La pertinence de cette mission s’est encore manifestée brillamment en juin dernier, en voyant monter sur scène des jeunes issus des régions de l’intérieur de la Tunisie et promouvoir leurs solutions en faveur de la lutte contre l’exclusion économique qui frappe les femmes et les jeunes du pays.
 
La plaie de l’exclusion économique, c’est être jeune, instruit, compétent et au chômage. C’est être une femme qui vit dans une zone rurale défavorisée, sans accès aux services de santé ni aux marchés pour vendre sa production.
 
Mais qui aurait imaginé que ces deux groupes pourraient, ensemble surmonter de tels obstacles économiques !
 
L’initiative de la Banque mondiale, baptisée « EmpowerHer » a prouvé que c’était possible !
 
Le principe de cette initiative : associer les jeunes diplômés et chercheurs d’emplois avec les femmes rurales et les inviter à développer des applications pour que ces femmes puissent surmonter leurs contraintes.  Ces applications, qui seront lancées très prochainement, aideront ces femmes à commercialiser leurs produits artisanaux en facilitant leurs accès aux marchés et aux matériaux dont elles ont besoin, ainsi qu’à des services sociaux et de santé de meilleure qualité. Elles offriront aussi aux jeunes créateurs de start-up des emplois high-tech recherchés et plus largement des perspectives économiques.
 
« Cette initiative a produit des résultats impressionnants, et ce n’est qu’un début.

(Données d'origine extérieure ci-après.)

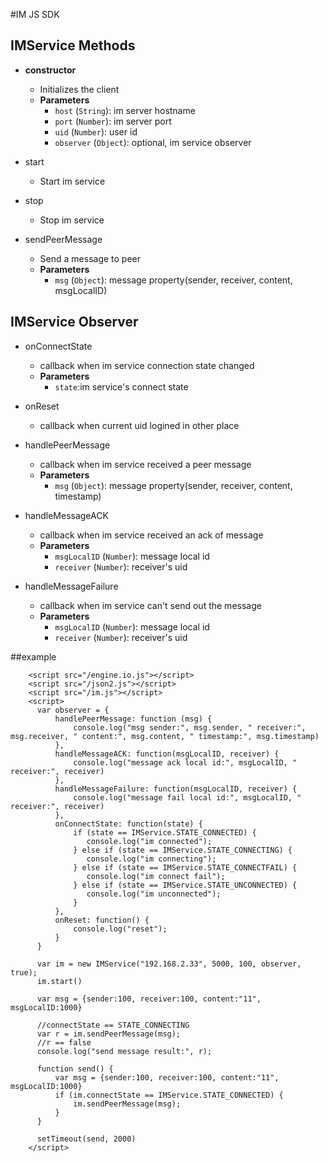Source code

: #IM JS SDK


## IMService Methods

- **constructor**
    - Initializes the client
    - **Parameters**
      - `host` (`String`):  im server hostname
      - `port` (`Number`): im server port
      - `uid` (`Number`): user id
      - `observer` (`Object`): optional, im service observer

- start
    - Start im service

- stop
    - Stop im service

- sendPeerMessage
    - Send a message to peer
    - **Parameters**
      - `msg` (`Object`): message property(sender, receiver, content, msgLocalID)

## IMService Observer

- onConnectState
    - callback when im service connection state changed
    - **Parameters**
      - `state`:im service's connect state

- onReset
    - callback when current uid logined in other place
    
- handlePeerMessage
    - callback when im service received a peer message
    - **Parameters**
      - `msg` (`Object`): message property(sender, receiver, content, timestamp)

- handleMessageACK
    - callback when im service received an ack of message
    - **Parameters**
      - `msgLocalID` (`Number`): message local id
      - `receiver` (`Number`): receiver's uid

- handleMessageFailure
    - callback when im service can't send out the message
    - **Parameters**
      - `msgLocalID` (`Number`): message local id
      - `receiver` (`Number`): receiver's uid


##example


```
    <script src="/engine.io.js"></script>
    <script src="/json2.js"></script>
    <script src="/im.js"></script>
    <script>
      var observer = {
          handlePeerMessage: function (msg) {
              console.log("msg sender:", msg.sender, " receiver:", msg.receiver, " content:", msg.content, " timestamp:", msg.timestamp)
          },
          handleMessageACK: function(msgLocalID, receiver) {
              console.log("message ack local id:", msgLocalID, " receiver:", receiver)
          },
          handleMessageFailure: function(msgLocalID, receiver) {
              console.log("message fail local id:", msgLocalID, " receiver:", receiver)
          },
          onConnectState: function(state) {
              if (state == IMService.STATE_CONNECTED) {
                 console.log("im connected");
              } else if (state == IMService.STATE_CONNECTING) {
                 console.log("im connecting");
              } else if (state == IMService.STATE_CONNECTFAIL) {
                 console.log("im connect fail");
              } else if (state == IMService.STATE_UNCONNECTED) {
                 console.log("im unconnected");
              }
          },
          onReset: function() {
              console.log("reset");
          }
      }
      
      var im = new IMService("192.168.2.33", 5000, 100, observer, true);
      im.start()

      var msg = {sender:100, receiver:100, content:"11", msgLocalID:1000}

      //connectState == STATE_CONNECTING
      var r = im.sendPeerMessage(msg);
      //r == false
      console.log("send message result:", r);

      function send() {
          var msg = {sender:100, receiver:100, content:"11", msgLocalID:1000}
          if (im.connectState == IMService.STATE_CONNECTED) {
              im.sendPeerMessage(msg);
          }
      }

      setTimeout(send, 2000)
    </script>
```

Nous voulons nous inspirer de cette expérience en Tunisie et l’étendre à toute la région MENA », a déclaré le Vice-Président de la Banque mondiale pour la Région Moyen-Orient et Afrique du Nord (MENA), Monsieur Ferid Belhaj à l’occasion de la cérémonie de lancement. « Et nous faisons en sorte que le travail des jeunes soit reconnu. »
 

 
Retour sur une initiative couronnée de succès
 
EmpowerHer est née en 2016, à l’issue d’une tournée intensive dans les régions de l’intérieur de la Tunisie pour recueillir le témoignage des femmes rurales sur leurs contraintes. Il s’agissait alors d’une initiative conçue pour « mettre la technologie au service de l’autonomisation économique et financière des femmes ». 
 
S’en est suivi un atelier où artisanes, experts techniques, institutions publiques, associations de femmes et organismes partenaires ont mis en évidence et choisi ensemble les principaux problèmes qui seraient soumis à la créativité de jeunes férus de nouvelles technologies. L’équipe du projet a ensuite lancé un appel à propositions en ligne pour inviter les jeunes sans emploi des régions intérieures de la Tunisie à développer des applications et apporter des solutions à ces problèmes. Sur les 300 candidatures reçues, 87 jeunes ont été sélectionnés pour participer à une série de hackathons destinés à faciliter la conception et le développement des applications. Les équipes concurrentes ont bénéficié de formations et de conseils tout au long du processus. Tous ces événements se sont déroulés dans les régions les plus pauvres de la Tunisie, surmontant ainsi l’obstacle de la distance et de l’isolement.  
 
Le défi était notamment de concevoir des applications accessibles même aux femmes analphabètes. Si, dans les régions de l’intérieur, l’usage d’un téléphone portable est quasiment généralisé, beaucoup de femmes ne sont pas allées à l’école. Il était donc crucial d’intégrer des fonctionnalités comme la commande vocale ou de recourir à des intermédiaires telles que les associations des femmes.
 
A la compétition finale, le concours a distingué cinq créations, et ces start-up ont été mises à l’honneur à Hammamet, au mois de juin dernier. La cérémonie a réuni, aux côtés de M. Belhaj, le Vice-Président de la Banque mondiale pour l’Afrique Hafez Ghanem, le Ministre du Développement, de l’Investissement et de la Coopération Internationale, le Gouverneur de la Banque Centrale de Tunisie, la Ministre de la Femme, de la Famille et de l’Enfance, le Ministre des Affaires Sociales et le Secrétaire d’Etat chargé de l’Economie Numérique. Etaient également présents d’autres membres du gouvernement, ainsi que des représentants d’institutions partenaires, du secteur privé et de la société civile.
 
La cérémonie a donné le coup d’envoi de la « phase de lancement », au cours de laquelle les applications développées durant les hackathons seront mises en ligne et promues dans le Maghreb et le monde entier.
 
Voici les cinq applications lauréates :
 
Ahmini : En Tunisie, 90% des femmes rurales n’ont pas de couverture sociale. Un chiffre parlant qui met la lumière sur l’ampleur de ce phénomène malgré toutes les actions prises par le gouvernement, en faveur d’une santé pour tous.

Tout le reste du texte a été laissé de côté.